** TASK **
Exactly as they appear below, repeat the lines from the one with "### Installation de MOvIt Plus" through the one with "## MOvIT-Detect-Backend", and no others.

(Rendered images with source text)
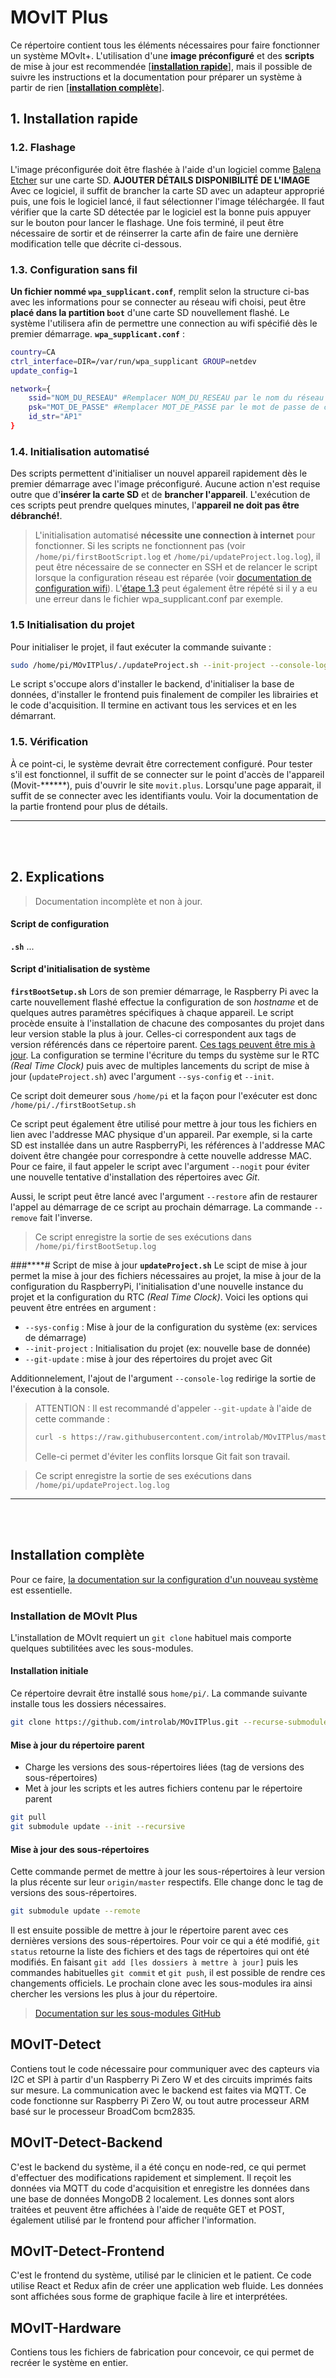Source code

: 

# MOvIT Plus
Ce répertoire contient tous les éléments nécessaires pour faire fonctionner un système MOvIt+. L'utilisation d'une **image préconfiguré** et des **scripts** de mise à jour est recommendée [**[installation rapide](#1-installation-rapide "Section de ce document")**], mais il possible de suivre les instructions et la documentation pour préparer un système à partir de rien [**[installation complète](#installation-compl%c3%a8te "Section de ce document")**].

## 1. Installation rapide
### 1.2. Flashage
L'image préconfigurée doit être flashée à l'aide d'un logiciel comme [Balena Etcher](https://www.balena.io/etcher/ "Site officiel de Balena Etcher") sur une carte SD.
**AJOUTER DÉTAILS DISPONIBILITÉ DE L'IMAGE**
Avec ce logiciel, il suffit de brancher la carte SD avec un adapteur approprié puis, une fois le logiciel lancé, il faut sélectionner l'image téléchargée. Il faut vérifier que la carte SD détectée par le logiciel est la bonne puis appuyer sur le bouton pour lancer le flashage. Une fois terminé, il peut être nécessaire de sortir et de réinserrer la carte afin de faire une dernière modification telle que décrite ci-dessous.

### 1.3. Configuration sans fil
**Un fichier nommé `wpa_supplicant.conf`**, remplit selon la structure ci-bas avec les informations pour se connecter au réseau wifi choisi, peut être **placé dans la partition `boot`** d'une carte SD nouvellement flashé. Le système l'utilisera afin de permettre une connection au wifi spécifié dès le premier démarrage.
**`wpa_supplicant.conf`** :
```bash
country=CA
ctrl_interface=DIR=/var/run/wpa_supplicant GROUP=netdev
update_config=1

network={
    ssid="NOM_DU_RESEAU" #Remplacer NOM_DU_RESEAU par le nom du réseau désiré
    psk="MOT_DE_PASSE" #Remplacer MOT_DE_PASSE par le mot de passe de celui-ci
    id_str="AP1"
}
```

### 1.4. Initialisation automatisé
Des scripts permettent d'initialiser un nouvel appareil rapidement dès le premier démarrage avec l'image préconfiguré. Aucune action n'est requise outre que d'**insérer la carte SD** et de **brancher l'appareil**. L'exécution de ces scripts peut prendre quelques minutes, l'**appareil ne doit pas être débranché!**.

> L'initialisation automatisé **nécessite une connection à internet** pour fonctionner. Si les scripts ne fonctionnent pas (voir `/home/pi/firstBootScript.log` et `/home/pi/updateProject.log.log`), il peut être nécessaire de se connecter en SSH et de relancer le script lorsque la configuration réseau est réparée (voir [documentation de configuration wifi](https://github.com/introlab/MOvITPlus/blob/master/docs/FR/InstallationLogiciel/ConfigurationSysteme.md#21-connection-%c3%a0-un-r%c3%a9seau-wi-fi)). L'[étape 1.3](#13-configuration-sans-fil) peut également être répété si il y a eu une erreur dans le fichier wpa_supplicant.conf par exemple.

### 1.5 Initialisation du projet
Pour initialiser le projet, il faut exécuter la commande suivante :
```bash
sudo /home/pi/MOvITPlus/./updateProject.sh --init-project --console-log
```
Le script s'occupe alors d'installer le backend, d'initialiser la base de données, d'installer le frontend puis finalement de compiler les librairies et le code d'acquisition. Il termine en activant tous les services et en les démarrant.

### 1.5. Vérification
À ce point-ci, le système devrait être correctement configuré. Pour tester s'il est fonctionnel, il suffit de se connecter sur le point d'accès de l'appareil (Movit-******), puis d'ouvrir le site `movit.plus`. Lorsqu'une page apparait, il suffit de se connecter avec les identifiants voulu. Voir la documentation de la partie frontend pour plus de détails.

___
<br>
<br>



## 2. Explications
> Documentation incomplète et non à jour.
#### Script de configuration
**`.sh`**
...

#### Script d'initialisation de système
**`firstBootSetup.sh`**
Lors de son premier démarrage, le Raspberry Pi avec la carte nouvellement flashé effectue la configuration de son _hostname_ et de quelques autres paramètres spécifiques à chaque appareil.
Le script procède ensuite à l'installation de chacune des composantes du projet dans leur version stable la plus à jour. Celles-ci correspondent aux tags de version référencés dans ce répertoire parent. [Ces tags peuvent être mis à jour](#mise-%c3%a0-jour-des-sous-r%c3%a9pertoires "Mise à jour des sous-répertoires"). La configuration se termine l'écriture du temps du système sur le RTC _(Real Time Clock)_ puis avec de multiples lancements du script de mise à jour (`updateProject.sh`) avec l'argument `--sys-config` et `--init`.


Ce script doit demeurer sous `/home/pi` et la façon pour l'exécuter est donc `/home/pi/./firstBootSetup.sh`

Ce script peut également être utilisé pour mettre à jour tous les fichiers en lien avec l'addresse MAC physique d'un appareil. Par exemple, si la carte SD est installée dans un autre RaspberryPi, les références à l'addresse MAC doivent être changée pour correspondre à cette nouvelle addresse MAC. Pour ce faire, il faut appeler le script avec l'argument `--nogit` pour éviter une nouvelle tentative d'installation des répertoires avec _Git_.

Aussi, le script peut être lancé avec l'argument `--restore` afin de restaurer l'appel au démarrage de ce script au prochain démarrage. La commande `--remove` fait l'inverse.

> Ce script enregistre la sortie de ses exécutions dans `/home/pi/firstBootSetup.log`

###****# Script de mise à jour
**`updateProject.sh`**
Le scipt de mise à jour permet la mise à jour des fichiers nécessaires au projet, la mise à jour de la configuration du RaspberryPi, l'initialisation d'une nouvelle instance du projet et la configuration du RTC _(Real Time Clock)_. Voici les options qui peuvent être entrées en argument :
   - `--sys-config` : Mise à jour de la configuration du système (ex: services de démarrage)
   - `--init-project` : Initialisation du projet (ex: nouvelle base de donnée)
   - `--git-update` : mise à jour des répertoires du projet avec Git

Additionnelement, l'ajout de l'argument `--console-log` redirige la sortie de l'éxecution à la console.

> ATTENTION : Il est recommandé d'appeler `--git-update` à l'aide de cette commande :
> ```bash
> curl -s https://raw.githubusercontent.com/introlab/MOvITPlus/master/updateProject.sh | sudo bash -s - --git-update
> ```
> Celle-ci permet d'éviter les conflits lorsque Git fait son travail.

> Ce script enregistre la sortie de ses exécutions dans `/home/pi/updateProject.log.log`


___
<br>
<br>

## Installation complète
Pour ce faire, [la documentation sur la configuration d'un nouveau système](https://github.com/introlab/MOvITPlus/blob/master/docs/FR/InstallationLogiciel/ConfigurationSysteme.md "Configuration du système") est essentielle.
### Installation de MOvIt Plus
L'installation de MOvIt requiert un `git clone` habituel mais comporte quelques subtilitées avec les sous-modules.

#### Installation initiale
Ce répertoire devrait être installé sous `home/pi/`. La commande suivante installe tous les dossiers nécessaires.
```bash
git clone https://github.com/introlab/MOvITPlus.git --recurse-submodules
```

#### Mise à jour du répertoire parent
   - Charge les versions des sous-répertoires liées (tag de versions des sous-répertoires)
   - Met à jour les scripts et les autres fichiers contenu par le répertoire parent
```bash
git pull
git submodule update --init --recursive
```

#### Mise à jour des sous-répertoires
Cette commande permet de mettre à jour les sous-répertoires à leur version la plus récente sur leur `origin/master` respectifs. Elle change donc le tag de versions des sous-répertoires.
```bash
git submodule update --remote
```
Il est ensuite possible de mettre à jour le répertoire parent avec ces dernières versions des sous-répertoires. Pour voir ce qui a été modifié, `git status` retourne la liste des fichiers et des tags de répertoires qui ont été modifiés. En faisant `git add [les dossiers à mettre à jour]` puis les commandes habituelles `git commit` et `git push`, il est possible de rendre ces changements officiels. Le prochain clone avec les sous-modules ira ainsi chercher les versions les plus à jour du répertoire.

> [Documentation sur les sous-modules GitHub](https://git-scm.com/book/en/v2/Git-Tools-Submodules "GitHub Submodules")

## MOvIT-Detect
Contiens tout le code nécessaire pour communiquer avec des capteurs via I2C et SPI à partir d'un Raspberry Pi Zero W et des circuits imprimés faits sur mesure. La communication avec le backend est faites via MQTT. Ce code fonctionne sur Raspberry Pi Zero W, ou tout autre processeur ARM basé sur le processeur BroadCom bcm2835.

## MOvIT-Detect-Backend
C'est le backend du système, il a été conçu en node-red, ce qui permet d'effectuer des modifications rapidement et simplement. Il reçoit les données via MQTT du code d'acquisition et enregistre les données dans une base de données MongoDB 2 localement. Les donnes sont alors traitées et peuvent être affichées à l'aide de requête GET et POST, également utilisé par le frontend pour afficher l'information.

## MOvIT-Detect-Frontend
C'est le frontend du système, utilisé par le clinicien et le patient. Ce code utilise React et Redux afin de créer une application web fluide. Les données sont affichées sous forme de graphique facile à lire et interprétées. 

## MOvIT-Hardware
Contiens tous les fichiers de fabrication pour concevoir, ce qui permet de recréer le système en entier.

** EXPECTED ANSWER **
### Installation de MOvIt Plus
L'installation de MOvIt requiert un `git clone` habituel mais comporte quelques subtilitées avec les sous-modules.

#### Installation initiale
Ce répertoire devrait être installé sous `home/pi/`. La commande suivante installe tous les dossiers nécessaires.
```bash
git clone https://github.com/introlab/MOvITPlus.git --recurse-submodules
```

#### Mise à jour du répertoire parent
   - Charge les versions des sous-répertoires liées (tag de versions des sous-répertoires)
   - Met à jour les scripts et les autres fichiers contenu par le répertoire parent
```bash
git pull
git submodule update --init --recursive
```

#### Mise à jour des sous-répertoires
Cette commande permet de mettre à jour les sous-répertoires à leur version la plus récente sur leur `origin/master` respectifs. Elle change donc le tag de versions des sous-répertoires.
```bash
git submodule update --remote
```
Il est ensuite possible de mettre à jour le répertoire parent avec ces dernières versions des sous-répertoires. Pour voir ce qui a été modifié, `git status` retourne la liste des fichiers et des tags de répertoires qui ont été modifiés. En faisant `git add [les dossiers à mettre à jour]` puis les commandes habituelles `git commit` et `git push`, il est possible de rendre ces changements officiels. Le prochain clone avec les sous-modules ira ainsi chercher les versions les plus à jour du répertoire.

> [Documentation sur les sous-modules GitHub](https://git-scm.com/book/en/v2/Git-Tools-Submodules "GitHub Submodules")

## MOvIT-Detect
Contiens tout le code nécessaire pour communiquer avec des capteurs via I2C et SPI à partir d'un Raspberry Pi Zero W et des circuits imprimés faits sur mesure. La communication avec le backend est faites via MQTT. Ce code fonctionne sur Raspberry Pi Zero W, ou tout autre processeur ARM basé sur le processeur BroadCom bcm2835.

## MOvIT-Detect-Backend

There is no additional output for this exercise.